TASK PROMPT → Count how many lines below include the word "Product". Answer with a number only.

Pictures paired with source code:
===============
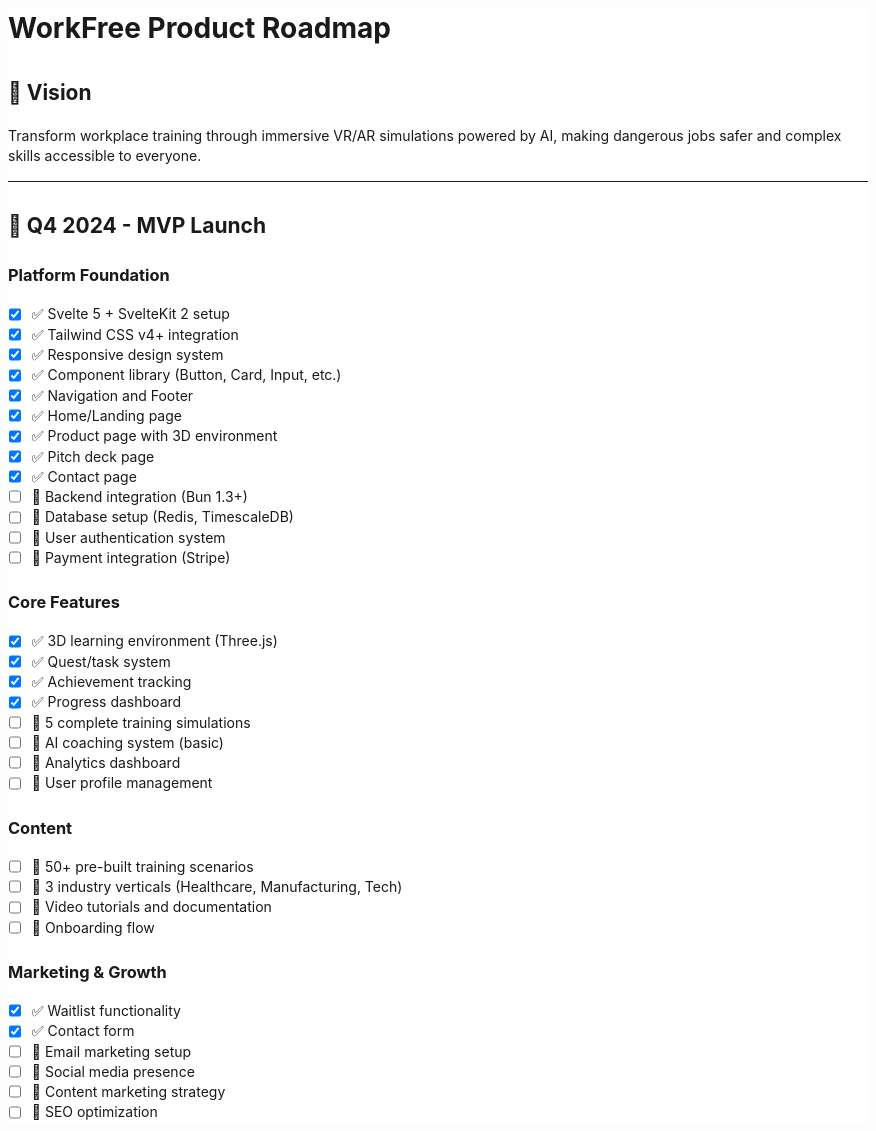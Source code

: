 # WorkFree Product Roadmap

## 🎯 Vision

Transform workplace training through immersive VR/AR simulations powered by AI, making dangerous jobs safer and complex skills accessible to everyone.

---

## 📅 Q4 2024 - MVP Launch

### Platform Foundation
- [x] ✅ Svelte 5 + SvelteKit 2 setup
- [x] ✅ Tailwind CSS v4+ integration
- [x] ✅ Responsive design system
- [x] ✅ Component library (Button, Card, Input, etc.)
- [x] ✅ Navigation and Footer
- [x] ✅ Home/Landing page
- [x] ✅ Product page with 3D environment
- [x] ✅ Pitch deck page
- [x] ✅ Contact page
- [ ] 🔄 Backend integration (Bun 1.3+)
- [ ] 🔄 Database setup (Redis, TimescaleDB)
- [ ] 🔄 User authentication system
- [ ] 🔄 Payment integration (Stripe)

### Core Features
- [x] ✅ 3D learning environment (Three.js)
- [x] ✅ Quest/task system
- [x] ✅ Achievement tracking
- [x] ✅ Progress dashboard
- [ ] 🔄 5 complete training simulations
- [ ] 🔄 AI coaching system (basic)
- [ ] 🔄 Analytics dashboard
- [ ] 🔄 User profile management

### Content
- [ ] 🔄 50+ pre-built training scenarios
- [ ] 🔄 3 industry verticals (Healthcare, Manufacturing, Tech)
- [ ] 🔄 Video tutorials and documentation
- [ ] 🔄 Onboarding flow

### Marketing & Growth
- [x] ✅ Waitlist functionality
- [x] ✅ Contact form
- [ ] 🔄 Email marketing setup
- [ ] 🔄 Social media presence
- [ ] 🔄 Content marketing strategy
- [ ] 🔄 SEO optimization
===============
EXERCISE SOLUTION → 2